The call control stack: tool-call-budgets for per-session count caps, tool-call-dedup for exact duplicate prevention, tool-loop-guard for time-window cycle detection, agent-rate-fence for per-key rate limits.

What's Next

Budget refresh: budgets.refresh("web_search", new_limit=3) that resets the count for one tool, allowing a mid-run increase. Useful for multi-phase tasks where the first phase uses the normal budget and a second phase gets additional allowance.
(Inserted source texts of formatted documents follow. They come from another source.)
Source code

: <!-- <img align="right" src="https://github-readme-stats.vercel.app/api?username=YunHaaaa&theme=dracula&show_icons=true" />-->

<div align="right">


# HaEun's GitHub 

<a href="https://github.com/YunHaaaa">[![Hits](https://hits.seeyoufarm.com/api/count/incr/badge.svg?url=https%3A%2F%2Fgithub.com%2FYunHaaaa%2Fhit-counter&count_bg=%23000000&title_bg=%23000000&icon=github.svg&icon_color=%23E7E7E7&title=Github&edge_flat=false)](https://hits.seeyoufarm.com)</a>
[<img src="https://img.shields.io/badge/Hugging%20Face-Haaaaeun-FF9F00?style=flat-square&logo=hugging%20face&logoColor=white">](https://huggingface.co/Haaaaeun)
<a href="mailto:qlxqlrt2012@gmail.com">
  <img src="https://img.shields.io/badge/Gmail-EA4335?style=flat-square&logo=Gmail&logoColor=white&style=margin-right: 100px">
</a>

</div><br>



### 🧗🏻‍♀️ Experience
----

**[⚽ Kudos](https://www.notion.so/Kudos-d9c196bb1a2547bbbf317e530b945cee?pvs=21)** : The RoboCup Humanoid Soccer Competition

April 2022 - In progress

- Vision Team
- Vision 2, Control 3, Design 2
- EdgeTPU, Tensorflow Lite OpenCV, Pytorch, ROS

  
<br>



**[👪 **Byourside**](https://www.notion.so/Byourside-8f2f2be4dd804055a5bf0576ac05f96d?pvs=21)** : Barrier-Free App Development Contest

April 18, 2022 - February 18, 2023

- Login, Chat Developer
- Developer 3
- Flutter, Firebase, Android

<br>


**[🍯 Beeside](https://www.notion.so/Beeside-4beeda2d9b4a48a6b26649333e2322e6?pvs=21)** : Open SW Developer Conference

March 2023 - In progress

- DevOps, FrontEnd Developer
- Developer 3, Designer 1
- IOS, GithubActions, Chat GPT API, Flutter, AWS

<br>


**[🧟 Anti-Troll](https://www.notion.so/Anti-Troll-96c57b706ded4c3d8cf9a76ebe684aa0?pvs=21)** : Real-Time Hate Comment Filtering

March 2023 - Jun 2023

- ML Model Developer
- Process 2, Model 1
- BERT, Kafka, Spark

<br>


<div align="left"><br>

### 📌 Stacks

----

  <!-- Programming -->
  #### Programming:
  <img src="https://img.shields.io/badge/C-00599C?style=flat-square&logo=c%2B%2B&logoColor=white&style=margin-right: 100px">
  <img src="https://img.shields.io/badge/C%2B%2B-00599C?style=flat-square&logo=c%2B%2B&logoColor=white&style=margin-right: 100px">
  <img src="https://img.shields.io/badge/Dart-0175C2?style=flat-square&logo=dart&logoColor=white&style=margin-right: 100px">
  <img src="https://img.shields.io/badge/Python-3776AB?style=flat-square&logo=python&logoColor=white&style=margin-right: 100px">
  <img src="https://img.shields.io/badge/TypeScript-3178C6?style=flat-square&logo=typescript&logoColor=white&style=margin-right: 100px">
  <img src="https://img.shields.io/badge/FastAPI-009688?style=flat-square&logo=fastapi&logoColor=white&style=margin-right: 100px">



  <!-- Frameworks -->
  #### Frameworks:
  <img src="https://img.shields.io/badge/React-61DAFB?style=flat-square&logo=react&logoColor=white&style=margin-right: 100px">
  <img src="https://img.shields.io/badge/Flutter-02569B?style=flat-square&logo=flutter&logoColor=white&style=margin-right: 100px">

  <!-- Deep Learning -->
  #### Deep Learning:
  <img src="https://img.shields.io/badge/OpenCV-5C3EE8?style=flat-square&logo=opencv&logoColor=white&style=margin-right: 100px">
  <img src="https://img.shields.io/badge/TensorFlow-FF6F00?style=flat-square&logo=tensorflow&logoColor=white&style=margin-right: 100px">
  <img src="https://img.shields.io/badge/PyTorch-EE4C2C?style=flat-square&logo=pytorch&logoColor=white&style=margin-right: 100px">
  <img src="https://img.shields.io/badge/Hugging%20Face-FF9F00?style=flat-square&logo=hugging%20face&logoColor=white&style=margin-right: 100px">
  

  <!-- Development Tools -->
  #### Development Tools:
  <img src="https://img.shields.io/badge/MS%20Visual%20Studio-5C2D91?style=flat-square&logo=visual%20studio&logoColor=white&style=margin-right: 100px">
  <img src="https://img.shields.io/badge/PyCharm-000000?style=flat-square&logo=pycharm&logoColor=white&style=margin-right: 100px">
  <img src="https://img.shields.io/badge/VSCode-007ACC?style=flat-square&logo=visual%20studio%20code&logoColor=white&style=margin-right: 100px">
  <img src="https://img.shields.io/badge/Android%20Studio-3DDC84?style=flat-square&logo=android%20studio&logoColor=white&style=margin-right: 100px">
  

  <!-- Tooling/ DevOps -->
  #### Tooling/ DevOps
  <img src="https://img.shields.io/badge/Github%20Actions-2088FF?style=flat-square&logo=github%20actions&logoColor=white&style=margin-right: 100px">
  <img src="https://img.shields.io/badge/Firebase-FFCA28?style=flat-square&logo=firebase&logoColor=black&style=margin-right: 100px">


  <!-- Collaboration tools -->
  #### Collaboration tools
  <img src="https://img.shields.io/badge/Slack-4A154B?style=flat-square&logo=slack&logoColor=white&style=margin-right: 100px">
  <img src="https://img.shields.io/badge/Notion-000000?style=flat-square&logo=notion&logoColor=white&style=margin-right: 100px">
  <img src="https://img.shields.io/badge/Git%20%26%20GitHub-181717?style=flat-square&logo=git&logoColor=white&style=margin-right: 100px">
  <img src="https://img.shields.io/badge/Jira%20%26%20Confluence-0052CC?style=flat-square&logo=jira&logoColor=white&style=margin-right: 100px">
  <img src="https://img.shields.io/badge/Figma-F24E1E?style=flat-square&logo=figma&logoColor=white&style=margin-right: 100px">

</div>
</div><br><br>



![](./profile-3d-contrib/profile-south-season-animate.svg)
Warning hooks: budgets.on_near_exhaustion(callback, threshold=0.2) that fires when a tool's budget is 20% remaining. Lets the caller inject a warning into the next prompt without polling remaining() on every call.

Budget inheritance: budgets.derive(overrides={"web_search": 10}) that creates a new ToolCallBudgets instance with the same limits except where overridden. Useful for creating a "premium tier" budget from a default budget without duplicating all the entries.

Built as part of the agent-stack family: composable Python primitives for production LLM agents.